In a similar situation myself. Have worked out that with everything included (NPPR, Management fees, etc) that the property is costing me 6k a year.  My monthly repayments to cover the shortfall on the mortgage are about 250.  I know it is not as bad as it could be but I am on a low wage (changed jobs after company went bang) and it still takes a lot of effort to continue making these payments.  I have been very tempted to try sell and work out a deal with the bank for the shortfall, which I figure would probably be about 50k, but for starters nothing is selling and the thoughts of spending all my money paying off 50k for nothing is nightmarish.

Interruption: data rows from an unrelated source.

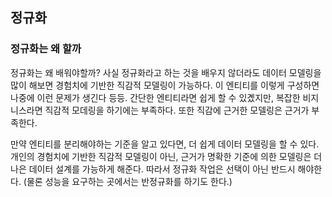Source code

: ## 정규화

### 정규화는 왜 할까
정규화는 왜 배워야할까? 
사실 정규화라고 하는 것을 배우지 않더라도 데이터 모델링을 많이 해보면 경험치에 기반한 직감적 모델링이 가능하다.
이 엔티티를 이렇게 구성하면 나중에 이런 문제가 생긴다 등등. 
간단한 엔티티라면 쉽게 할 수 있곘지만, 복잡한 비지니스라면 직감적 모데링을 하기에는 부족하다. 또한 직감에 근거한 모델링은 근거가 부족한다.

만약 엔티티를 분리해야하는 기준을 알고 있다면, 더 쉽게 데이터 모델링을 할 수 있다. 
개인의 경험치에 기반한 직감적 모델링이 아닌, 근거가 명확한 기준에 의한 모델링은 더 나은 데이터 설계를 가능하게 해준다. 따라서 정규화 작업은 선택이 아닌 
반드시 해야한다. (물론 성능을 요구하는 곳에서는 반정규화를 하기도 한다.)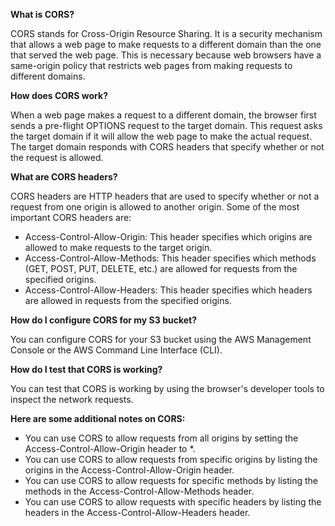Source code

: **What is CORS?**

CORS stands for Cross-Origin Resource Sharing. It is a security mechanism that allows a web page to make requests to a different domain than the one that served the web page. This is necessary because web browsers have a same-origin policy that restricts web pages from making requests to different domains.

**How does CORS work?**

When a web page makes a request to a different domain, the browser first sends a pre-flight OPTIONS request to the target domain. This request asks the target domain if it will allow the web page to make the actual request. The target domain responds with CORS headers that specify whether or not the request is allowed.

**What are CORS headers?**

CORS headers are HTTP headers that are used to specify whether or not a request from one origin is allowed to another origin. Some of the most important CORS headers are:

- Access-Control-Allow-Origin: This header specifies which origins are allowed to make requests to the target origin.
- Access-Control-Allow-Methods: This header specifies which methods (GET, POST, PUT, DELETE, etc.) are allowed for requests from the specified origins.
- Access-Control-Allow-Headers: This header specifies which headers are allowed in requests from the specified origins.

**How do I configure CORS for my S3 bucket?**

You can configure CORS for your S3 bucket using the AWS Management Console or the AWS Command Line Interface (CLI).

**How do I test that CORS is working?**

You can test that CORS is working by using the browser's developer tools to inspect the network requests.

**Here are some additional notes on CORS:**

- You can use CORS to allow requests from all origins by setting the Access-Control-Allow-Origin header to *.
- You can use CORS to allow requests from specific origins by listing the origins in the Access-Control-Allow-Origin header.
- You can use CORS to allow requests for specific methods by listing the methods in the Access-Control-Allow-Methods header.
- You can use CORS to allow requests with specific headers by listing the headers in the Access-Control-Allow-Headers header.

Anyway my tennants have been in 3 years and have agreed to sign up to another 2 so I am just going to leave well enough alone and hope for the best.


----------



## niceoneted (31 Jul 2011)

The  Pops, 

If you look at it this way - if you sold the place and had to pay the bank the 50k that is just a little more than 8 yrs of paying the 6k a year you are already paying but you would not have the house. By paying what your paying even if it increases over teh years you still have the propoerty. In 8 yrs hopefully things will have turned around. It sounds like its a good house as you have had the same tenants for 3 yrs and a further 2.


----------



## Greta (2 Aug 2011)

If your tenants have signed up for 2 more years, you are right to leave it as it is. 

Also unless your mortgage is interest only, part of your 6K a year cost actually goes towards paying off the capital, so it is a sort of deferred savings.


----------